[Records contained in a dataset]

────────────────────────────────────────

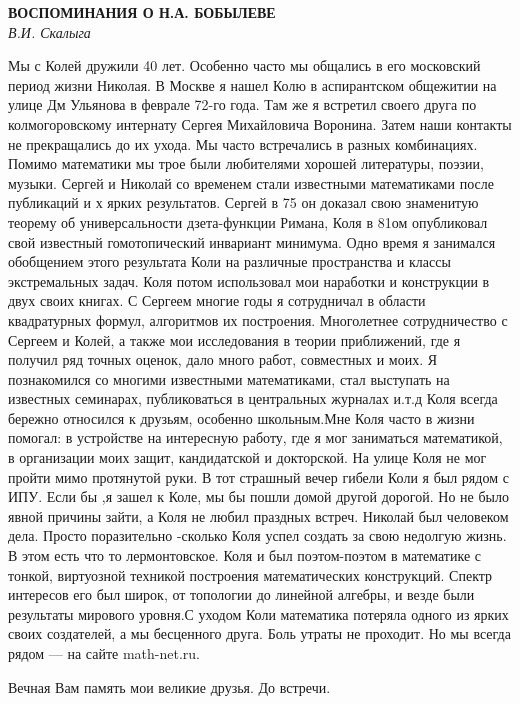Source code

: \begin{center}{ \bf  ВОСПОМИНАНИЯ О Н.А. БОБЫЛЕВЕ}\\
{\it В.И. Скалыга} \\
\end{center}
Мы с Колей дружили 40 лет. Особенно часто мы общались в его московский период жизни Николая. В Москве я нашел Колю в аспирантском общежитии на улице Дм Ульянова в феврале 72-го  года. Там же   я встретил   своего друга по колмогоровскому интернату Сергея  Михайловича Воронина. Затем наши контакты не прекращались до их ухода. Мы часто встречались в разных комбинациях. Помимо математики мы трое были любителями хорошей литературы, поэзии, музыки. Сергей и Николай со временем стали  известными математиками после публикаций и  х ярких результатов. Сергей в 75 он  доказал свою знаменитую теорему об универсальности дзета-функции Римана, Коля  в  81ом опубликовал свой известный гомотопический инвариант минимума. Одно время я занимался обобщением этого результата Коли на различные   пространства  и классы экстремальных задач. Коля потом использовал мои наработки и конструкции в двух своих книгах. С Сергеем многие годы я сотрудничал в области квадратурных формул, алгоритмов их построения. Многолетнее сотрудничество с Сергеем и Колей, а также мои исследования в теории приближений, где я получил ряд точных оценок, дало много работ, совместных и моих. Я познакомился со многими известными математиками, стал выступать на известных семинарах, публиковаться в центральных журналах и.т.д Коля всегда бережно относился к друзьям, особенно школьным.Мне Коля часто в жизни помогал: в  устройстве на интересную работу, где я мог заниматься математикой, в организации  моих защит, кандидатской и докторской. На улице Коля не мог пройти мимо протянутой руки. В тот страшный вечер гибели  Коли я был рядом с ИПУ.  Если бы ,я зашел к Коле, мы бы пошли домой другой дорогой. Но не было явной причины зайти, а Коля не любил праздных встреч. Николай был человеком дела. Просто поразительно -сколько Коля успел создать за свою недолгую жизнь. В  этом есть что то лермонтовское. Коля и был поэтом-поэтом в математике с  тонкой, виртуозной техникой построения математических конструкций. Спектр интересов его был широк, от топологии до линейной алгебры, и везде были результаты  мирового уровня.С уходом Коли математика потеряла одного из ярких своих создателей, а мы бесценного друга. Боль утраты не проходит. Но мы  всегда рядом --- на сайте  math-net.ru.

Вечная Вам память мои великие друзья.   До встречи.


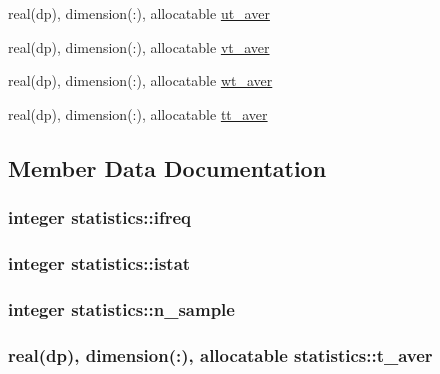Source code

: \begin{DoxyCompactItemize}
\item 
real(dp), dimension(\-:), allocatable \hyperlink{classstatistics_aa2089819b01b5d358101abf20ac5789a}{ut\-\_\-aver}
\item 
real(dp), dimension(\-:), allocatable \hyperlink{classstatistics_a5ae297f67d308ec03226af19b4aff209}{vt\-\_\-aver}
\item 
real(dp), dimension(\-:), allocatable \hyperlink{classstatistics_aaee710726ddb4e229fff6b5565760bad}{wt\-\_\-aver}
\item 
real(dp), dimension(\-:), allocatable \hyperlink{classstatistics_adb9d6ed22dab363f8eff806214d98e3a}{tt\-\_\-aver}
\end{DoxyCompactItemize}


\subsection{Member Data Documentation}
\hypertarget{classstatistics_afbce262b53b0ec9ab17f770682b7fb35}{
\subsubsection[{ifreq}]{\setlength{\rightskip}{0pt plus 5cm}integer statistics\-::ifreq}}\label{classstatistics_afbce262b53b0ec9ab17f770682b7fb35}
\hypertarget{classstatistics_ac0feba651e4213ecd0425b1c5a0de80a}{
\subsubsection[{istat}]{\setlength{\rightskip}{0pt plus 5cm}integer statistics\-::istat}}\label{classstatistics_ac0feba651e4213ecd0425b1c5a0de80a}
\hypertarget{classstatistics_a485020773672b32291040ca0044fff27}{
\subsubsection[{n\-\_\-sample}]{\setlength{\rightskip}{0pt plus 5cm}integer statistics\-::n\-\_\-sample}}\label{classstatistics_a485020773672b32291040ca0044fff27}
\hypertarget{classstatistics_a19932dbbd083f997879d6ed14d486428}{
\subsubsection[{t\-\_\-aver}]{\setlength{\rightskip}{0pt plus 5cm}real(dp), dimension(\-:), allocatable statistics\-::t\-\_\-aver}}\label{classstatistics_a19932dbbd083f997879d6ed14d486428}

────────────────────────────────────────

Work item: Indicate the number of lines in the data above that contain the string "center", without any additional text.

Reply to the exercise: 2